• _The data_:
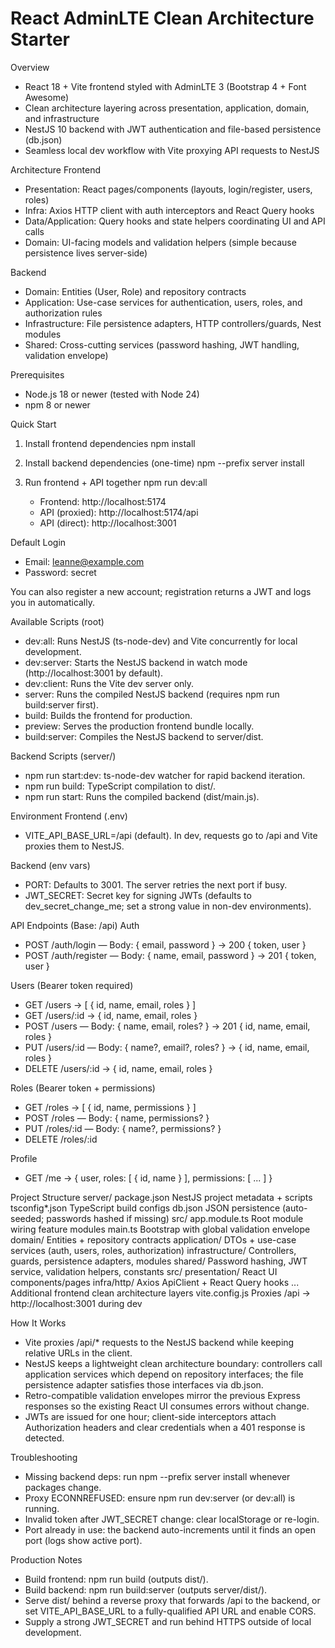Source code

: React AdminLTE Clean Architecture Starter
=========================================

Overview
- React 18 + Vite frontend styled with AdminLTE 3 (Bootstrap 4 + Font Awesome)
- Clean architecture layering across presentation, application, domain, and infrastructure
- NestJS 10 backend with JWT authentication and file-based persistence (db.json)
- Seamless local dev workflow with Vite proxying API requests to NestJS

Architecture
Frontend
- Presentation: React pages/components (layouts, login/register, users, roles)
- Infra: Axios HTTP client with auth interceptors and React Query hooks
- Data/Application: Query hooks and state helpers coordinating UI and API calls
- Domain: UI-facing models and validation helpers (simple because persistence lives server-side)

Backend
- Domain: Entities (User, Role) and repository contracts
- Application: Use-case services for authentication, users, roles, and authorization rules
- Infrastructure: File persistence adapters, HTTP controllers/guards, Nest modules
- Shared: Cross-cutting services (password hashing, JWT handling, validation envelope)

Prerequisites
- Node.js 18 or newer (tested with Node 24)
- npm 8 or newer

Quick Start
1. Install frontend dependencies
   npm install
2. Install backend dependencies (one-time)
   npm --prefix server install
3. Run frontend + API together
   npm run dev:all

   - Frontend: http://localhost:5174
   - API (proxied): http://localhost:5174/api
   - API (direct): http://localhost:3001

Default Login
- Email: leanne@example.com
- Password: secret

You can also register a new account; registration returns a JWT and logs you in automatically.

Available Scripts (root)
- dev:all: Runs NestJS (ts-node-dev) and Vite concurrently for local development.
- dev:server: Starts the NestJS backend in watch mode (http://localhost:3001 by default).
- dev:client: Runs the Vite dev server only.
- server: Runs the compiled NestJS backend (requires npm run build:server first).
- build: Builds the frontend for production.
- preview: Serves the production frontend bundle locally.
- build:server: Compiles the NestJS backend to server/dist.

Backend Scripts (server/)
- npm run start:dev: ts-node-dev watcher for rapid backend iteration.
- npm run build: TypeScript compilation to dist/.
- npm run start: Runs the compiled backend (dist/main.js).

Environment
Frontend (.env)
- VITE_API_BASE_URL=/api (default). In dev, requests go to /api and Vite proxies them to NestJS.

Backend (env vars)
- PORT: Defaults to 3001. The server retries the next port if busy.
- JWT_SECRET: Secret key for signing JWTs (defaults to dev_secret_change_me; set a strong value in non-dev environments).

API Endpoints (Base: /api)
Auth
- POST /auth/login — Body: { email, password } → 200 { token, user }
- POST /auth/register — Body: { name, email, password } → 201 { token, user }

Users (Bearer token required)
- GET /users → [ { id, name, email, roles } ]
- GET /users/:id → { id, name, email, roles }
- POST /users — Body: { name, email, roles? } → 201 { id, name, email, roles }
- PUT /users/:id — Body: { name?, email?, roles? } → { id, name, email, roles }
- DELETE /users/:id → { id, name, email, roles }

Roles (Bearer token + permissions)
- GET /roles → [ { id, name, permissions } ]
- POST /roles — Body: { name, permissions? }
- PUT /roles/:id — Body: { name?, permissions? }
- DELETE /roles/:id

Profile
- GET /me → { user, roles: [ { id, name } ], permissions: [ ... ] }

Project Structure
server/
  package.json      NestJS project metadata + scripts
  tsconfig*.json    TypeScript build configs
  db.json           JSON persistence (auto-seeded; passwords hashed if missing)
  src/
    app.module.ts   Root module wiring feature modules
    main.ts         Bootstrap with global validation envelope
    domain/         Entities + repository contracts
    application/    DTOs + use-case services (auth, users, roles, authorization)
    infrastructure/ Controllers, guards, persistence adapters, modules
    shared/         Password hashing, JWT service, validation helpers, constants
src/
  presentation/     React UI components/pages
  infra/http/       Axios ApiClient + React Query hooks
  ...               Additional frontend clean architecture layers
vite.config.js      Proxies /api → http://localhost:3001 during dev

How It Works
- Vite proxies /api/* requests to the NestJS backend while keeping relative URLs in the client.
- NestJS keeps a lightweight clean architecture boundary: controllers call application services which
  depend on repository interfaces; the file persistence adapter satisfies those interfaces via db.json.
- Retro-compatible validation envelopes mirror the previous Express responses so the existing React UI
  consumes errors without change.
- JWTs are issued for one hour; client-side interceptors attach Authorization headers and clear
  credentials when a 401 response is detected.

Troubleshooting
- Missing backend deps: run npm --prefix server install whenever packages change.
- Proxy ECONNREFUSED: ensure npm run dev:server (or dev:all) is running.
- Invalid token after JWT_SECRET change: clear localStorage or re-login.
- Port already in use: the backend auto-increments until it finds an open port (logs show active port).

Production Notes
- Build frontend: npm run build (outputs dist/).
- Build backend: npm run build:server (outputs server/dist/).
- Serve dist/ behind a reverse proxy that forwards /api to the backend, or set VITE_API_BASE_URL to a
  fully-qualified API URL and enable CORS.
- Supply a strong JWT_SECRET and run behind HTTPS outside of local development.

• _What you will do_:
Set down exactly the lines running from the beginning of the entries above to the line that contains "- Domain: Entities", including both, and leave out pictures.

• _Reply to the exercise_:
Source code

: React AdminLTE Clean Architecture Starter
=========================================

Overview
- React 18 + Vite frontend styled with AdminLTE 3 (Bootstrap 4 + Font Awesome)
- Clean architecture layering across presentation, application, domain, and infrastructure
- NestJS 10 backend with JWT authentication and file-based persistence (db.json)
- Seamless local dev workflow with Vite proxying API requests to NestJS

Architecture
Frontend
- Presentation: React pages/components (layouts, login/register, users, roles)
- Infra: Axios HTTP client with auth interceptors and React Query hooks
- Data/Application: Query hooks and state helpers coordinating UI and API calls
- Domain: UI-facing models and validation helpers (simple because persistence lives server-side)

Backend
- Domain: Entities (User, Role) and repository contracts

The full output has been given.